Merge pull request numpy#27034 from WarrenWeckesser/fix-beta-small-params

charris · web-flow · commit 08d600490f16 · 2024-07-26T16:55:35.000-06:00
BUG: random: Fix edge case of Johnk's algorithm for the beta distribution.
diff --git a/numpy/random/src/distributions/distributions.c b/numpy/random/src/distributions/distributions.c
@@ -436,16 +436,23 @@ double random_beta(bitgen_t *bitgen_state, double a, double b) {
       XpY = X + Y;
       /* Reject if both U and V are 0.0, which is approx 1 in 10^106 */
       if ((XpY <= 1.0) && (U + V > 0.0)) {
-        if (XpY > 0) {
+        if ((X > 0) && (Y > 0)) {
           return X / XpY;
         } else {
-          double logX = log(U) / a;
-          double logY = log(V) / b;
-          double logM = logX > logY ? logX : logY;
-          logX -= logM;
-          logY -= logM;
-
-          return exp(logX - log(exp(logX) + exp(logY)));
+          /*
+           * Either X or Y underflowed to 0, so we lost information in
+           * U**(1/a) or V**(1/b). We still compute X/(X+Y) here, but we
+           * work with logarithms as much as we can to avoid the underflow.
+           */
+          double logX = log(U)/a;
+          double logY = log(V)/b;
+          double delta = logX - logY;
+          if (delta > 0) {
+            return exp(-log1p(exp(-delta)));
+          }
+          else {
+            return exp(delta - log1p(exp(delta)));
+          }
         }
       }
     }
diff --git a/numpy/random/tests/test_generator_mt19937_regressions.py b/numpy/random/tests/test_generator_mt19937_regressions.py
@@ -86,6 +86,29 @@ def test_beta_ridiculously_small_parameters(self):
         x = self.mt19937.beta(tiny/32, tiny/40, size=50)
         assert not np.any(np.isnan(x))
 
+    def test_beta_expected_zero_frequency(self):
+        # gh-24475: For small a and b (e.g. a=0.0025, b=0.0025), beta
+        # would generate too many zeros.
+        a = 0.0025
+        b = 0.0025
+        n = 1000000
+        x = self.mt19937.beta(a, b, size=n)
+        nzeros = np.count_nonzero(x == 0)

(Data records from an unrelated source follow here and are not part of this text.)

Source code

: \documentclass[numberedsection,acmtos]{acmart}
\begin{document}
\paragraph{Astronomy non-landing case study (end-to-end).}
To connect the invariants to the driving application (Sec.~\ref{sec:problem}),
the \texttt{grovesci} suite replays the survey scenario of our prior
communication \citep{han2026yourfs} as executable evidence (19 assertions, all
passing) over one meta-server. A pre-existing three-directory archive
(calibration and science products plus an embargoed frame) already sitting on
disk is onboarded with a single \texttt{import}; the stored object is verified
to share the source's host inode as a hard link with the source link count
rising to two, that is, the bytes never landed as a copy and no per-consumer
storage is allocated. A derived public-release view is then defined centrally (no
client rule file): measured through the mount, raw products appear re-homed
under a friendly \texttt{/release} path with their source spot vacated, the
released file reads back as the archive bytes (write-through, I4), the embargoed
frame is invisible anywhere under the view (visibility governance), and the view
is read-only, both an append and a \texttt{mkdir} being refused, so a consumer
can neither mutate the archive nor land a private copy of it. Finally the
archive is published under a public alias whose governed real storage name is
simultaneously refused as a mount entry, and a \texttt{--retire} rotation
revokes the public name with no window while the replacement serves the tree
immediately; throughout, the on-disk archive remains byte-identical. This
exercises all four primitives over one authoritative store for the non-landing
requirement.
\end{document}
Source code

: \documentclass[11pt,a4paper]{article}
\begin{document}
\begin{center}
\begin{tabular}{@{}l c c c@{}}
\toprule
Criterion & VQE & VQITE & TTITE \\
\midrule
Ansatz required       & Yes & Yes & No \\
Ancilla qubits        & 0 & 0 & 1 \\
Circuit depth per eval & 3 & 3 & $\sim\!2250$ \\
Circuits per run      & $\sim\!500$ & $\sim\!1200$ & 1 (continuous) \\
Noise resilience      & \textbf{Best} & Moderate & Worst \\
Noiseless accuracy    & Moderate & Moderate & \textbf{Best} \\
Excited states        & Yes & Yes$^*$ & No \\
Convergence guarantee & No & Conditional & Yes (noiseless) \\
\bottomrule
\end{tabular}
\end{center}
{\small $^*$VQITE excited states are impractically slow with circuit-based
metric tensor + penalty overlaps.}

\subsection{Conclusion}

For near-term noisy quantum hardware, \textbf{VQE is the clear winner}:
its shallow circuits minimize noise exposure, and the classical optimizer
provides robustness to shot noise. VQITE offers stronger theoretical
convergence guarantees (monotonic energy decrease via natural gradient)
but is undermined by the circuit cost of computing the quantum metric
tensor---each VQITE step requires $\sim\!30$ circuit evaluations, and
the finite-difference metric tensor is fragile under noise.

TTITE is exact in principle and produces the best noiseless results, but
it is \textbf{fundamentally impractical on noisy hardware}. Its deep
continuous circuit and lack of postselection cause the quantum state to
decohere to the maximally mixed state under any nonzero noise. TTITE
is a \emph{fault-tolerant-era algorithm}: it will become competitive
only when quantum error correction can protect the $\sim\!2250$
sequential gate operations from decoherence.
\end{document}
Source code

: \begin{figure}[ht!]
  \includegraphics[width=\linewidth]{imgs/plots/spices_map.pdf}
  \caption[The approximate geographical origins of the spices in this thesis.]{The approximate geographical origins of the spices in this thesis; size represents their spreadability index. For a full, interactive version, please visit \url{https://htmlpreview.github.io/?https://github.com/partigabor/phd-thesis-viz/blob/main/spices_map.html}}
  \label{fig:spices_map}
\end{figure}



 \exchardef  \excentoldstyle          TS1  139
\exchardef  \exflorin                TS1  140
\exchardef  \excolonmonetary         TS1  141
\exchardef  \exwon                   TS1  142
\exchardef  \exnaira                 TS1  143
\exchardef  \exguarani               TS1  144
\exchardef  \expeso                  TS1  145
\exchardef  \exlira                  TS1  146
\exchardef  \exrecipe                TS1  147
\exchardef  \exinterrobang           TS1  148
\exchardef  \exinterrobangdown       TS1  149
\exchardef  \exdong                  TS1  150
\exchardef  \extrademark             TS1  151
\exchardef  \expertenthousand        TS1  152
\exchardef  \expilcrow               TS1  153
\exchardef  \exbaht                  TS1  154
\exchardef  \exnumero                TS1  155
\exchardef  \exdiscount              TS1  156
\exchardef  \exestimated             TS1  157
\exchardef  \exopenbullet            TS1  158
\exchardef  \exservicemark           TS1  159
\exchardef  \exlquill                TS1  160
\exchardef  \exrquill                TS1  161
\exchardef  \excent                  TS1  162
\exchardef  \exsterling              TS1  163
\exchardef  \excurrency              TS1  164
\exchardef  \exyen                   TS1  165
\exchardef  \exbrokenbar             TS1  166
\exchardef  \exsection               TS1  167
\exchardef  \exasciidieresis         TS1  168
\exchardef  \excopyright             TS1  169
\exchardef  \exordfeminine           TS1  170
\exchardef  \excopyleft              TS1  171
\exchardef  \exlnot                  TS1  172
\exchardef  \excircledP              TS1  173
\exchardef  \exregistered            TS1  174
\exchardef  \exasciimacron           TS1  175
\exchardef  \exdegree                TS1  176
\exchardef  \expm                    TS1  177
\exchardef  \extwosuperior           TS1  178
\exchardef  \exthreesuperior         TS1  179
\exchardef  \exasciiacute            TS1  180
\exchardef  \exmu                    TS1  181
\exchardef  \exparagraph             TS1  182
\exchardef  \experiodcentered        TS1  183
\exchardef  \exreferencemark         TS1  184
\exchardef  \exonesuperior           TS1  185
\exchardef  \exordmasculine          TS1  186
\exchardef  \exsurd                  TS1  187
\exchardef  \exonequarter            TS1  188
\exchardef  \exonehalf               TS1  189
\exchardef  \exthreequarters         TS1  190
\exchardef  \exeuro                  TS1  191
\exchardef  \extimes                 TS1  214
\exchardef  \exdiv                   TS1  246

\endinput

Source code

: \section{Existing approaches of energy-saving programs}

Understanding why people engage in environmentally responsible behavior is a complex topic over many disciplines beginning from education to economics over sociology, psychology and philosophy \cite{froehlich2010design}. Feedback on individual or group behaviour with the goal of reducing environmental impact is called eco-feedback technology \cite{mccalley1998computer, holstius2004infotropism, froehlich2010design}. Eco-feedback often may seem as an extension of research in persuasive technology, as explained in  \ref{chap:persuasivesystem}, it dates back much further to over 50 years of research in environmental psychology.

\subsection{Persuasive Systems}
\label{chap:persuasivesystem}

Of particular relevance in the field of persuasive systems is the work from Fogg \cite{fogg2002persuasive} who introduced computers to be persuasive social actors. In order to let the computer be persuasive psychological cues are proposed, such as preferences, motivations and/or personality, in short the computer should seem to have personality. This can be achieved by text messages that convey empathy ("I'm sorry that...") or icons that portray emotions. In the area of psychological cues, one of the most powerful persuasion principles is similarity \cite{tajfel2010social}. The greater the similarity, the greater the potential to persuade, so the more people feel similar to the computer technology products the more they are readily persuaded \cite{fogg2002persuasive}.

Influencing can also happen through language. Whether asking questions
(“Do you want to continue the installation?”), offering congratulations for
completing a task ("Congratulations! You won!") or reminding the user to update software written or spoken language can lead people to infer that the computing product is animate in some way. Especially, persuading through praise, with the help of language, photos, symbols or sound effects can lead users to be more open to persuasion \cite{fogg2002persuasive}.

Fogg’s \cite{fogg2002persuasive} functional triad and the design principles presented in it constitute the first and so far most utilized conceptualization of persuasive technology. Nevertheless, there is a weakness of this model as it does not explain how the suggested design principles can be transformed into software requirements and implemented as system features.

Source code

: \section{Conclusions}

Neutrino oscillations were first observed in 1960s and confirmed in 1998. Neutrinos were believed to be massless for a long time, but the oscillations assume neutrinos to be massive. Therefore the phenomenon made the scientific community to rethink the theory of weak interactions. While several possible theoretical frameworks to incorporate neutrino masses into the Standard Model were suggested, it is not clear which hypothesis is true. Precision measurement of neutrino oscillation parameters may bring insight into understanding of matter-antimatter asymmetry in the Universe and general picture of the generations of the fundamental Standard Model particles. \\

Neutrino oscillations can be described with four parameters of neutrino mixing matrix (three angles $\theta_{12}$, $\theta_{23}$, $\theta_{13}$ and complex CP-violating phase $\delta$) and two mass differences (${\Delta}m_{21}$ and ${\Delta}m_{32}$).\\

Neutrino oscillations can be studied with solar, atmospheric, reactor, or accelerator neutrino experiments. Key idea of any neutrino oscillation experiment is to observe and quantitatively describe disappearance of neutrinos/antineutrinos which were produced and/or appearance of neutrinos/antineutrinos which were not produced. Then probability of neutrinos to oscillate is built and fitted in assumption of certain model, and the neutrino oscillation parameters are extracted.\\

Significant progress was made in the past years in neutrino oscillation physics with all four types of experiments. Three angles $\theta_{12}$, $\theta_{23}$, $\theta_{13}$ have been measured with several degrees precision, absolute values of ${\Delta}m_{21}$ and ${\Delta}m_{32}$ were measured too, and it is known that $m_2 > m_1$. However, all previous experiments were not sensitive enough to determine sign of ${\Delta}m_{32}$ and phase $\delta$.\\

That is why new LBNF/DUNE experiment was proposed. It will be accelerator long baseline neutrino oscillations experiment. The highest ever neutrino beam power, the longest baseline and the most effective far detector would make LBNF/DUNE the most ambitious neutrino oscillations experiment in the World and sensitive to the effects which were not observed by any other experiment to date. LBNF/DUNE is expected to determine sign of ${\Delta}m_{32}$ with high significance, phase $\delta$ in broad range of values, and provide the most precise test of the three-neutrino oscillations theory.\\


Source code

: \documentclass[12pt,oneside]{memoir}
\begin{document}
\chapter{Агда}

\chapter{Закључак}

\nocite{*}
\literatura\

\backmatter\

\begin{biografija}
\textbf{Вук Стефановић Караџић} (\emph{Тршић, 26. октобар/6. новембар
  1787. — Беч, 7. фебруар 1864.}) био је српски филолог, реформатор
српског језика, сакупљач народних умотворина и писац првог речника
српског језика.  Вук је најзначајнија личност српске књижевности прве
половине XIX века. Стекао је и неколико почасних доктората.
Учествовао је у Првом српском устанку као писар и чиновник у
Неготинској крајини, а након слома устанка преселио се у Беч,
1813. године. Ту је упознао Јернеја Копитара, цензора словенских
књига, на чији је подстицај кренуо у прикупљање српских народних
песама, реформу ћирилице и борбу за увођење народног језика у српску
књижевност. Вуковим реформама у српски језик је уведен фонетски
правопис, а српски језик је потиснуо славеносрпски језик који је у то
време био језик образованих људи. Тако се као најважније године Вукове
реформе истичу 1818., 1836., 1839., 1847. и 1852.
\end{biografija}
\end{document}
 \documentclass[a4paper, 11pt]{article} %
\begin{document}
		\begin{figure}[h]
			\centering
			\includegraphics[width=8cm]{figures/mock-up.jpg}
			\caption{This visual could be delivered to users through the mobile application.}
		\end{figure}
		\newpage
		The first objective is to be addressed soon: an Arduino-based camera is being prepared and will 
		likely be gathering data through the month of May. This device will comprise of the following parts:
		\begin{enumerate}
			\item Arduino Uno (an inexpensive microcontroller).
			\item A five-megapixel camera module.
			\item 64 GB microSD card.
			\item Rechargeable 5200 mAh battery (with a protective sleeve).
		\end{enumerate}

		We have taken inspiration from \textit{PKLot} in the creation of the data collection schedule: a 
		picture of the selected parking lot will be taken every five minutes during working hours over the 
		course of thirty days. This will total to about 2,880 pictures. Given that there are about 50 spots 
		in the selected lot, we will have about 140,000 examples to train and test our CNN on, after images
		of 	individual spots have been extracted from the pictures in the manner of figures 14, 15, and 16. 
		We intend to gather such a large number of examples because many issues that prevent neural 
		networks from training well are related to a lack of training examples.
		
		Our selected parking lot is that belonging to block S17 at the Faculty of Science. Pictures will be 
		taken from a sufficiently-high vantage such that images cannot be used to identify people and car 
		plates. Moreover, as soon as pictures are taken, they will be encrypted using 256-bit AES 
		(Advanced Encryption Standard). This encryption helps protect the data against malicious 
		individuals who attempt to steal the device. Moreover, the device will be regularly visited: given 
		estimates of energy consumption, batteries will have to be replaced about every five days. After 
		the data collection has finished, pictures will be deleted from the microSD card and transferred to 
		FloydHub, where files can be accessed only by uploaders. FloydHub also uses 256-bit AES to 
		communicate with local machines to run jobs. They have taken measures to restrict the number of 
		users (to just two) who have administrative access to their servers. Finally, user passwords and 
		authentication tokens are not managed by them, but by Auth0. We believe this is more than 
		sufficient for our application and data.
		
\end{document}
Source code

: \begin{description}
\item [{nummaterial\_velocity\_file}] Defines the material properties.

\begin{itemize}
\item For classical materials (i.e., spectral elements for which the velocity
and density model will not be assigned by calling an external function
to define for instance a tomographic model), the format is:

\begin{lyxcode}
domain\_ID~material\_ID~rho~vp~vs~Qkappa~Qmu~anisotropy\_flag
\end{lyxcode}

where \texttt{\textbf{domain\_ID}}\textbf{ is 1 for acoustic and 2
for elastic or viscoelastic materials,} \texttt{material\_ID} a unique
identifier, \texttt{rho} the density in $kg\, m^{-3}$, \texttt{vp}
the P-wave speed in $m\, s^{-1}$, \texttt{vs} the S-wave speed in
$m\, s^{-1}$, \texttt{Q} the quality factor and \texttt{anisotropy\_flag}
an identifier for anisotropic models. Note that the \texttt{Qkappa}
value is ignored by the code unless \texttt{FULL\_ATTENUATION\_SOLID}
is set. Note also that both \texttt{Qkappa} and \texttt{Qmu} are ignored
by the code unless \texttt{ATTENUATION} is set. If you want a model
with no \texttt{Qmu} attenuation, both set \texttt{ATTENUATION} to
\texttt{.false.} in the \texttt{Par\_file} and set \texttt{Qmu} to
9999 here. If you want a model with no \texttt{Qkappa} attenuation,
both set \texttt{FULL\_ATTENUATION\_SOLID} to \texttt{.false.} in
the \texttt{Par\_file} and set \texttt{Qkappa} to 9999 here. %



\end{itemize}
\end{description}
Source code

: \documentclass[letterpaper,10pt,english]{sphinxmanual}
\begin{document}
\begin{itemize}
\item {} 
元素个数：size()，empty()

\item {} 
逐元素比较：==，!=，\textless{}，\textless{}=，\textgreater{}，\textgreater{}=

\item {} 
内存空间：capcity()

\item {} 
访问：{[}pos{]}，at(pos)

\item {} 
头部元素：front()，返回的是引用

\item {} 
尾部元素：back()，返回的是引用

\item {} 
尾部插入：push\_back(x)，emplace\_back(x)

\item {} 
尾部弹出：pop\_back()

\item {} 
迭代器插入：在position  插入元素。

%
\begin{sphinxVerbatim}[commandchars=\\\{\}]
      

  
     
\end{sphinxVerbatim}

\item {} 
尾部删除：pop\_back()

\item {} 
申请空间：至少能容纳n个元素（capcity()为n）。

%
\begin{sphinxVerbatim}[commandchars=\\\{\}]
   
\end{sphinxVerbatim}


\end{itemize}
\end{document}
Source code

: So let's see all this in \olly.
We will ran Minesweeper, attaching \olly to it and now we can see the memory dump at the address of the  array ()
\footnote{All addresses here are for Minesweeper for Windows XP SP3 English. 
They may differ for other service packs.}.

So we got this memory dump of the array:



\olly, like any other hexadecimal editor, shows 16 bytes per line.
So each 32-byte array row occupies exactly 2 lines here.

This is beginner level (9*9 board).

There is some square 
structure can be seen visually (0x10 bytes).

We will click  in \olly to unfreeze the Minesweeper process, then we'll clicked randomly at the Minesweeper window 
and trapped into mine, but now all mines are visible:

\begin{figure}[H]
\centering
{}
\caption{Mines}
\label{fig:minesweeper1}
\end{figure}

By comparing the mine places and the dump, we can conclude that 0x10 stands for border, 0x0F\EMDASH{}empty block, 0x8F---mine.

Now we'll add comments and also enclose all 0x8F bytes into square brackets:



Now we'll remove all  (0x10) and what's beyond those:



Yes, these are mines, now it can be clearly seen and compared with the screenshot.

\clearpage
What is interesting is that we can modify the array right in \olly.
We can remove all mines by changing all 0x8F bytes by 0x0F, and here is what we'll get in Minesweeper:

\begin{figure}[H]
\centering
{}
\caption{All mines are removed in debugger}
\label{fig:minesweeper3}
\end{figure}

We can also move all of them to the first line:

+        # beta CDF at x = np.finfo(np.double).smallest_subnormal/2
+        # is p = 0.0776169083131899, e.g,
+        #
+        #    import numpy as np
+        #    from mpmath import mp
+        #    mp.dps = 160
+        #    x = mp.mpf(np.finfo(np.float64).smallest_subnormal)/2
+        #    # CDF of the beta distribution at x:
+        #    p = mp.betainc(a, b, x1=0, x2=x, regularized=True)
+        #    n = 1000000
+        #    exprected_freq = float(n*p)
+        #
+        expected_freq = 77616.90831318991
+        assert 0.95*expected_freq < nzeros < 1.05*expected_freq
+
     def test_choice_sum_of_probs_tolerance(self):
         # The sum of probs should be 1.0 with some tolerance.
         # For low precision dtypes the tolerance was too tight.